# Problem to work on
Copy each line below exactly.

*** Input records ***

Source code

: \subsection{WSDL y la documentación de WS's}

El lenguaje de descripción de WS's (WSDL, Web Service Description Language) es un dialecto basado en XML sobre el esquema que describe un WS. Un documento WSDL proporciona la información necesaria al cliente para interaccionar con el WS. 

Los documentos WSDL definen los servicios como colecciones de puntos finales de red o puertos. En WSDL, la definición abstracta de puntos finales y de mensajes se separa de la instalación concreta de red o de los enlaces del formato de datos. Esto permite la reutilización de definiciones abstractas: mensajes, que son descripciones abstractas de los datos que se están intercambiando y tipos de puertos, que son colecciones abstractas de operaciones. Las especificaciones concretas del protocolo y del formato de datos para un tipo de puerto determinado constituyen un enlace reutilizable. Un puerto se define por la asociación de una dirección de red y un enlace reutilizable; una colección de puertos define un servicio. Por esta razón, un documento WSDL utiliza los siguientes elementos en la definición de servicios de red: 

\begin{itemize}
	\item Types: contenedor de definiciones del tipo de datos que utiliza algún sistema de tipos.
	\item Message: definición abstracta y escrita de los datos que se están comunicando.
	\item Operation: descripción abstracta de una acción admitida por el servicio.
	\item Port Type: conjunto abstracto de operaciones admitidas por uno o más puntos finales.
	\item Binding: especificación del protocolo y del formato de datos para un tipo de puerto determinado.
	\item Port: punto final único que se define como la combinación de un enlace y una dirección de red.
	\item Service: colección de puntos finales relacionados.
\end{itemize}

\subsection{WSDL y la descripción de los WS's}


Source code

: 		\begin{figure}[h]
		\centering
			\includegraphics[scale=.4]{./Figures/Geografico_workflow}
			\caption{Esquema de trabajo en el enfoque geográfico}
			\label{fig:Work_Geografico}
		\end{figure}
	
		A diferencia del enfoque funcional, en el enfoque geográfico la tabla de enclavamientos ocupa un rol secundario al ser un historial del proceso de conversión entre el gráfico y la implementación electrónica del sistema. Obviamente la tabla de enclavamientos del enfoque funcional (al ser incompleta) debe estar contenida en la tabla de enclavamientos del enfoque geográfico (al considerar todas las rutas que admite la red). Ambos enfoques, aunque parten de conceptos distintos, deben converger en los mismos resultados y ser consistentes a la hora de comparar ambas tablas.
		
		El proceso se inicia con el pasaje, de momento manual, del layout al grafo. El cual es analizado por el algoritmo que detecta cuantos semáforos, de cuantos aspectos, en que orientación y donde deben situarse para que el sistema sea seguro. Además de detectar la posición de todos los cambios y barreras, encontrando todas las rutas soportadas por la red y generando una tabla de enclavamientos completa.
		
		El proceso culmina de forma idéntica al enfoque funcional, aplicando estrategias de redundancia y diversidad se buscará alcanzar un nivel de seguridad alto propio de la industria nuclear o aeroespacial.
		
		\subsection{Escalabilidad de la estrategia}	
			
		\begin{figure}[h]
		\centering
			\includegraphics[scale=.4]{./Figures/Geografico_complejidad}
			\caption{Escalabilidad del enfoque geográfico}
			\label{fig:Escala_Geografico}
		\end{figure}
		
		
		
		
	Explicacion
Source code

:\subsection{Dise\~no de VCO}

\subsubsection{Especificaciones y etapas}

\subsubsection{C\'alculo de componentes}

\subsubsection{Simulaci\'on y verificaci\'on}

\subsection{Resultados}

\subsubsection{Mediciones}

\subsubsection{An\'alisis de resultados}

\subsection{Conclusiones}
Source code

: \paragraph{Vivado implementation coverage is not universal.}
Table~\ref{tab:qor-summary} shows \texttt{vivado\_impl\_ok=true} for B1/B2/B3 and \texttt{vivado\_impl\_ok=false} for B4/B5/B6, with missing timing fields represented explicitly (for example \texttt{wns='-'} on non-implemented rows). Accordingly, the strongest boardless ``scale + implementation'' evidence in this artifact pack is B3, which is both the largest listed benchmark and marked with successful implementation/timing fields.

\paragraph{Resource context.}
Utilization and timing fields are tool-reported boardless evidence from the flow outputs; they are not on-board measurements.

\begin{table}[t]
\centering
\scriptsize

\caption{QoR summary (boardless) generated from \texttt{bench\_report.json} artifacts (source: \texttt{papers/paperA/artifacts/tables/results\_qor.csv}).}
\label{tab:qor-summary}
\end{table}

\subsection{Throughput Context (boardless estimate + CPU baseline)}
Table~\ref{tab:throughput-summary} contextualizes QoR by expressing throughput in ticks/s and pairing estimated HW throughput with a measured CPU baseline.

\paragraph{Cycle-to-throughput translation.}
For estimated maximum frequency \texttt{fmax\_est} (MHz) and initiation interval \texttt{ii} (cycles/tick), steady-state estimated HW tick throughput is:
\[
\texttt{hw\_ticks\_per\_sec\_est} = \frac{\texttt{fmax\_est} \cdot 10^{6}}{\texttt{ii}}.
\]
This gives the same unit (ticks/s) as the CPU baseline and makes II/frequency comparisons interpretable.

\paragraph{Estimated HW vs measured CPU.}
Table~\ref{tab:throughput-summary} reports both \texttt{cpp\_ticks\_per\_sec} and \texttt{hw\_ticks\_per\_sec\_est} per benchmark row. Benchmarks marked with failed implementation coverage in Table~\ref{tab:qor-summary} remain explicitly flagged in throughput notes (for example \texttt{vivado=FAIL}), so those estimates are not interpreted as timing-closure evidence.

*** End of Input records ***

# Final answer
Source code

: \subsection{WSDL y la documentación de WS's}

El lenguaje de descripción de WS's (WSDL, Web Service Description Language) es un dialecto basado en XML sobre el esquema que describe un WS. Un documento WSDL proporciona la información necesaria al cliente para interaccionar con el WS. 

Los documentos WSDL definen los servicios como colecciones de puntos finales de red o puertos. En WSDL, la definición abstracta de puntos finales y de mensajes se separa de la instalación concreta de red o de los enlaces del formato de datos. Esto permite la reutilización de definiciones abstractas: mensajes, que son descripciones abstractas de los datos que se están intercambiando y tipos de puertos, que son colecciones abstractas de operaciones. Las especificaciones concretas del protocolo y del formato de datos para un tipo de puerto determinado constituyen un enlace reutilizable. Un puerto se define por la asociación de una dirección de red y un enlace reutilizable; una colección de puertos define un servicio. Por esta razón, un documento WSDL utiliza los siguientes elementos en la definición de servicios de red: 

\begin{itemize}
	\item Types: contenedor de definiciones del tipo de datos que utiliza algún sistema de tipos.
	\item Message: definición abstracta y escrita de los datos que se están comunicando.
	\item Operation: descripción abstracta de una acción admitida por el servicio.
	\item Port Type: conjunto abstracto de operaciones admitidas por uno o más puntos finales.
	\item Binding: especificación del protocolo y del formato de datos para un tipo de puerto determinado.
	\item Port: punto final único que se define como la combinación de un enlace y una dirección de red.
	\item Service: colección de puntos finales relacionados.
\end{itemize}

\subsection{WSDL y la descripción de los WS's}


Source code

: 		\begin{figure}[h]
		\centering
			\includegraphics[scale=.4]{./Figures/Geografico_workflow}
			\caption{Esquema de trabajo en el enfoque geográfico}
			\label{fig:Work_Geografico}
		\end{figure}
	
		A diferencia del enfoque funcional, en el enfoque geográfico la tabla de enclavamientos ocupa un rol secundario al ser un historial del proceso de conversión entre el gráfico y la implementación electrónica del sistema. Obviamente la tabla de enclavamientos del enfoque funcional (al ser incompleta) debe estar contenida en la tabla de enclavamientos del enfoque geográfico (al considerar todas las rutas que admite la red). Ambos enfoques, aunque parten de conceptos distintos, deben converger en los mismos resultados y ser consistentes a la hora de comparar ambas tablas.
		
		El proceso se inicia con el pasaje, de momento manual, del layout al grafo. El cual es analizado por el algoritmo que detecta cuantos semáforos, de cuantos aspectos, en que orientación y donde deben situarse para que el sistema sea seguro. Además de detectar la posición de todos los cambios y barreras, encontrando todas las rutas soportadas por la red y generando una tabla de enclavamientos completa.
		
		El proceso culmina de forma idéntica al enfoque funcional, aplicando estrategias de redundancia y diversidad se buscará alcanzar un nivel de seguridad alto propio de la industria nuclear o aeroespacial.
		
		\subsection{Escalabilidad de la estrategia}	
			
		\begin{figure}[h]
		\centering
			\includegraphics[scale=.4]{./Figures/Geografico_complejidad}
			\caption{Escalabilidad del enfoque geográfico}
			\label{fig:Escala_Geografico}
		\end{figure}
		
		
		
		
	Explicacion
Source code

:\subsection{Dise\~no de VCO}

\subsubsection{Especificaciones y etapas}

\subsubsection{C\'alculo de componentes}

\subsubsection{Simulaci\'on y verificaci\'on}

\subsection{Resultados}

\subsubsection{Mediciones}

\subsubsection{An\'alisis de resultados}

\subsection{Conclusiones}
Source code

: \paragraph{Vivado implementation coverage is not universal.}
Table~\ref{tab:qor-summary} shows \texttt{vivado\_impl\_ok=true} for B1/B2/B3 and \texttt{vivado\_impl\_ok=false} for B4/B5/B6, with missing timing fields represented explicitly (for example \texttt{wns='-'} on non-implemented rows). Accordingly, the strongest boardless ``scale + implementation'' evidence in this artifact pack is B3, which is both the largest listed benchmark and marked with successful implementation/timing fields.

\paragraph{Resource context.}
Utilization and timing fields are tool-reported boardless evidence from the flow outputs; they are not on-board measurements.

\begin{table}[t]
\centering
\scriptsize

\caption{QoR summary (boardless) generated from \texttt{bench\_report.json} artifacts (source: \texttt{papers/paperA/artifacts/tables/results\_qor.csv}).}
\label{tab:qor-summary}
\end{table}

\subsection{Throughput Context (boardless estimate + CPU baseline)}
Table~\ref{tab:throughput-summary} contextualizes QoR by expressing throughput in ticks/s and pairing estimated HW throughput with a measured CPU baseline.

\paragraph{Cycle-to-throughput translation.}
For estimated maximum frequency \texttt{fmax\_est} (MHz) and initiation interval \texttt{ii} (cycles/tick), steady-state estimated HW tick throughput is:
\[
\texttt{hw\_ticks\_per\_sec\_est} = \frac{\texttt{fmax\_est} \cdot 10^{6}}{\texttt{ii}}.
\]
This gives the same unit (ticks/s) as the CPU baseline and makes II/frequency comparisons interpretable.

\paragraph{Estimated HW vs measured CPU.}
Table~\ref{tab:throughput-summary} reports both \texttt{cpp\_ticks\_per\_sec} and \texttt{hw\_ticks\_per\_sec\_est} per benchmark row. Benchmarks marked with failed implementation coverage in Table~\ref{tab:qor-summary} remain explicitly flagged in throughput notes (for example \texttt{vivado=FAIL}), so those estimates are not interpreted as timing-closure evidence.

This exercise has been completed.